Dowager’s Hump Exercises
Dowager’s Hump Exercises: If poor posture is ignored, it can have various adverse long-term effects.
Exercises for “dowager’s humps” cause the upper thoracic spine to curve excessively, which is frequently uncomfortable.
Your body adjusts to the movements and situations you find yourself in frequently, and because it happens gradually over time, many people are unaware that their posture is degrading.
A Dowager’s Hump, also known as thoracic kyphosis, is a typical illustration of this in today’s society.
There are two types of Dowager’s humps
- Most prevalent in older women, who have osteoporosis more frequently, and is associated with osteoporotic fractures.
- Dowager’s hump with a flexible malformation does not directly affect the spine. The misalignment is brought on by gravity’s accidental pressure on the upper thoracic spine, although the spinal discs are in good health.
- The thoracic spine, or upper section of the spine, which is known as the dowager hump, is typically rounded or flexed excessively. It frequently comes with upper back, neck, and shoulder pain.
- The Dowager’s hump is frequently observed alongside the forward head position. Some affected individuals even appear to grow shorter as a result.
Dowager’s hump can lead to complications like:
- premature disc degeneration in the cervical spine
- excessive shoulder and neck muscle tightness
- reduced amount of breaths
- syndrome of shoulder impingement
- Poor posture is the foremost underlying cause of Dowager’s hump. This spinal misalignment results from hunching over while sitting and slouching while standing up.
- A dowager’s hump can also develop due to repetitive motions and positions, such as when a job necessitates lousy posture or when a plumber must constantly stoop to operate beneath a kitchen sink.
3 Best Exercises to Treat Dowager’s Humps
The deep muscles surrounding your thoracic spine should be flexed as this is the most efficient way to treat Dowager’s humps.
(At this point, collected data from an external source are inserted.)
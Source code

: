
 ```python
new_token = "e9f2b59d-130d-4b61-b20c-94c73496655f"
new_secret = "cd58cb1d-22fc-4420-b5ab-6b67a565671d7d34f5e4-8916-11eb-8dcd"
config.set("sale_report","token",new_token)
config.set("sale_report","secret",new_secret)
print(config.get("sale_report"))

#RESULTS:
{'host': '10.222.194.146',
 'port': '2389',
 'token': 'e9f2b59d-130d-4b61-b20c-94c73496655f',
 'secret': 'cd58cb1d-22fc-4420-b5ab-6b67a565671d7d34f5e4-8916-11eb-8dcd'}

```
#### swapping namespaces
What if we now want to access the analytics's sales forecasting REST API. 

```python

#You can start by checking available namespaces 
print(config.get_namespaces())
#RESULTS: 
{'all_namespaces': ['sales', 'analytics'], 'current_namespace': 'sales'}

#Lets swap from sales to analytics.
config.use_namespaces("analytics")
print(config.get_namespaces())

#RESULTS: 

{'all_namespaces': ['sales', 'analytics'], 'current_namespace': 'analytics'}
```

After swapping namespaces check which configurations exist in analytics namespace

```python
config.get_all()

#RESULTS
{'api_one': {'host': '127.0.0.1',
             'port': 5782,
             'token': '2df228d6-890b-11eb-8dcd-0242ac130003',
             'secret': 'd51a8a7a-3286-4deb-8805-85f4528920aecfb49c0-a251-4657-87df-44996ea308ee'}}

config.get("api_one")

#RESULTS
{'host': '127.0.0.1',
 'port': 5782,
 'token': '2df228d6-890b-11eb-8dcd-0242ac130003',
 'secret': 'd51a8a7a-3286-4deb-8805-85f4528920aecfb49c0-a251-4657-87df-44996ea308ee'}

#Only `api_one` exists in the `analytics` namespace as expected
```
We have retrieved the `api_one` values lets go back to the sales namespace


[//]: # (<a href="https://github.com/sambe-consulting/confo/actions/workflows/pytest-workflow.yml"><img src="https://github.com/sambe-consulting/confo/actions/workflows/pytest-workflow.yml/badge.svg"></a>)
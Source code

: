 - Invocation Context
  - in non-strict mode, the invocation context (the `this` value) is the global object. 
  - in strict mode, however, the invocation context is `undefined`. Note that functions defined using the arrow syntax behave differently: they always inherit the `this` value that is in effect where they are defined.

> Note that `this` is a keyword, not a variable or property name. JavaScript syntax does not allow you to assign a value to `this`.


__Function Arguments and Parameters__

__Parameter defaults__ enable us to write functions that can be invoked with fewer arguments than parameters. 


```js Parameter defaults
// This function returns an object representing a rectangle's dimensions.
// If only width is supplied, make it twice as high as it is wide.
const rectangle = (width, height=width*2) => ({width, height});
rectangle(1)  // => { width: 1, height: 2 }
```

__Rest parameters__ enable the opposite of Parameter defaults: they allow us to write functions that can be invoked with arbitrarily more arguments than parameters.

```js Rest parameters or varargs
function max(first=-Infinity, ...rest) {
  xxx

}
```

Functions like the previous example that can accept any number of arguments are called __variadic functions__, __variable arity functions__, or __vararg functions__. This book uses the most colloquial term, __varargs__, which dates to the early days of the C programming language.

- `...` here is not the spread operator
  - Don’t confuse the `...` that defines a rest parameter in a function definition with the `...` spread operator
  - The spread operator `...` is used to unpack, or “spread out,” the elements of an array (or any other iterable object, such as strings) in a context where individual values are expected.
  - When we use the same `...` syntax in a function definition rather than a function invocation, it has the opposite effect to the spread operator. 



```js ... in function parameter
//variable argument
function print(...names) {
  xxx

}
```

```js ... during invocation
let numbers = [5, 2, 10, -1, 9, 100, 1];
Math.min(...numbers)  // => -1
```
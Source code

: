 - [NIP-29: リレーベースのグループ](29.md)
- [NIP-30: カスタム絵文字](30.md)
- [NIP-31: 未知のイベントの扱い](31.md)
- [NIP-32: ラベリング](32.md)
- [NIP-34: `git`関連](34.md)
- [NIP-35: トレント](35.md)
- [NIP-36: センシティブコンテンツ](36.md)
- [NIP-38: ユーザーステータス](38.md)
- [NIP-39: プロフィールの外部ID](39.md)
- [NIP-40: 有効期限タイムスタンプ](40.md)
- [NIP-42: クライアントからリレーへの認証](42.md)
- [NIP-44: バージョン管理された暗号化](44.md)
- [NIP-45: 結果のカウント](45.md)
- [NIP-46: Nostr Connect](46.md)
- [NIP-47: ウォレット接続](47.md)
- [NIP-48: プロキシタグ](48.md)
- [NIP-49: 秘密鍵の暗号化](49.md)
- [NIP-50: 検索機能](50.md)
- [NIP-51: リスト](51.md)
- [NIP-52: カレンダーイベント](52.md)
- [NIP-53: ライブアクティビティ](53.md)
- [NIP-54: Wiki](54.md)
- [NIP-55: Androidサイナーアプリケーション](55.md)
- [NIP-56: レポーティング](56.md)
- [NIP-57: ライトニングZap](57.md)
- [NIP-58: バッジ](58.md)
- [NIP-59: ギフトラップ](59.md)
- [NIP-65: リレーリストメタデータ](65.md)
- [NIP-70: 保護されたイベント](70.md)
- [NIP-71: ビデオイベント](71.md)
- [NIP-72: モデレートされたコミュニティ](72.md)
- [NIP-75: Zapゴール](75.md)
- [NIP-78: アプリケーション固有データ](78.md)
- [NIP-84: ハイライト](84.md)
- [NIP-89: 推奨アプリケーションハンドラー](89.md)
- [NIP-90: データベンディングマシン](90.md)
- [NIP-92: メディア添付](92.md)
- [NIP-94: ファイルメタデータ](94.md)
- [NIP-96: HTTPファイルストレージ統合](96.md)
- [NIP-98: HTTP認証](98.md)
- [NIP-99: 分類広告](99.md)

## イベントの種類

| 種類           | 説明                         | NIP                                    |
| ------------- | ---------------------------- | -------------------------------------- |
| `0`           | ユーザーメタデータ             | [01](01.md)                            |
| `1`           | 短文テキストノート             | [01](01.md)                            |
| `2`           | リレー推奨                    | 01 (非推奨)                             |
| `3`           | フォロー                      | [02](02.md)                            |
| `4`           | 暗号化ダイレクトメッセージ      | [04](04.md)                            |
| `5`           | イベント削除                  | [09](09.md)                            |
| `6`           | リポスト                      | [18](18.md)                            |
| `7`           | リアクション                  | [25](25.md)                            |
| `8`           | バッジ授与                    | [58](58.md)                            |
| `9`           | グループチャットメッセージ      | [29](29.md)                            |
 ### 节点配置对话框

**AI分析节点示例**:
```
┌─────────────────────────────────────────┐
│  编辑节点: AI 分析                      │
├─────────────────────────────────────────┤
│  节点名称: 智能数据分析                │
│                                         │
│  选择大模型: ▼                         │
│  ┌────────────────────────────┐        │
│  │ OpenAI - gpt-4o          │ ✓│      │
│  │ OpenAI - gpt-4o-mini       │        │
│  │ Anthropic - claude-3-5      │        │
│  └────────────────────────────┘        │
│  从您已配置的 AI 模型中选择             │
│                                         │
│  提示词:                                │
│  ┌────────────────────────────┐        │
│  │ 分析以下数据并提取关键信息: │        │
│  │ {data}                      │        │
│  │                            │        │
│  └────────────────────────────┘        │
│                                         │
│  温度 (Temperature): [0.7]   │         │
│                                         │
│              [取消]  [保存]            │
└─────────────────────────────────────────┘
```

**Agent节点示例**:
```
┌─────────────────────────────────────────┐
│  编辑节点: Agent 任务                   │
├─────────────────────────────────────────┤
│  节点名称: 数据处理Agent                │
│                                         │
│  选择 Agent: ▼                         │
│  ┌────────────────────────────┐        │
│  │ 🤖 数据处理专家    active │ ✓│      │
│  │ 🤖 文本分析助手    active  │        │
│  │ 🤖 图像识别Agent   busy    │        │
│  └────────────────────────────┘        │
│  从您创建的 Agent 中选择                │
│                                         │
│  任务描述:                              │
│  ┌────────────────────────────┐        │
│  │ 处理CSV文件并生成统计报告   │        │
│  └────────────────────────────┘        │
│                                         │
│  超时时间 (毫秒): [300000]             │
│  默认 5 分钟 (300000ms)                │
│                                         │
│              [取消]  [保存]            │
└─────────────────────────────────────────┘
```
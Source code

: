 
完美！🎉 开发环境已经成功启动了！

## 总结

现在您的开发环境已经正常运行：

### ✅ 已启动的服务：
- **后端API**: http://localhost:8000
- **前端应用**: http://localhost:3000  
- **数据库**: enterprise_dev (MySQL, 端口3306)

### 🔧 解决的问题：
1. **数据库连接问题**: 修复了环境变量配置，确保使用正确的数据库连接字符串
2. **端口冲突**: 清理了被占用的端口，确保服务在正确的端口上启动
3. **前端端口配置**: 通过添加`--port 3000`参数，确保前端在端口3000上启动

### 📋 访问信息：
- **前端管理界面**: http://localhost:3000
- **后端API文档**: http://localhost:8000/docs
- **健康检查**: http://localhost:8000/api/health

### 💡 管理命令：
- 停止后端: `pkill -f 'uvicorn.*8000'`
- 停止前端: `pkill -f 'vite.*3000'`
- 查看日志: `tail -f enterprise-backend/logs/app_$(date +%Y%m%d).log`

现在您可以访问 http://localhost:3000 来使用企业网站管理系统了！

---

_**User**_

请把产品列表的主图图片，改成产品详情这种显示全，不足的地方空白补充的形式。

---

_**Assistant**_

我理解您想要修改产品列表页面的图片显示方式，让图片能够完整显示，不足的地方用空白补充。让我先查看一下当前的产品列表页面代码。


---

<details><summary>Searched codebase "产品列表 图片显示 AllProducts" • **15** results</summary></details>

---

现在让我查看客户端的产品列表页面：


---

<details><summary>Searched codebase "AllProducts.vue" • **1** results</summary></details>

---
These exercises concentrate on your thoracic and cervical spine, the seven vertebrae in your neck, and the higher spinal (the 12 vertebrae in your upper and middle back).
If you do the exercises every day for seven days, I believe your posture and spinal structure will noticeably improve.
Supine Chin Tuck
The supine chin tuck is a beautiful activation technique that is fantastic for forwarding head posture. It activates the deep cervical flexors to counteract the forward head and lengthens the short cervical extensors.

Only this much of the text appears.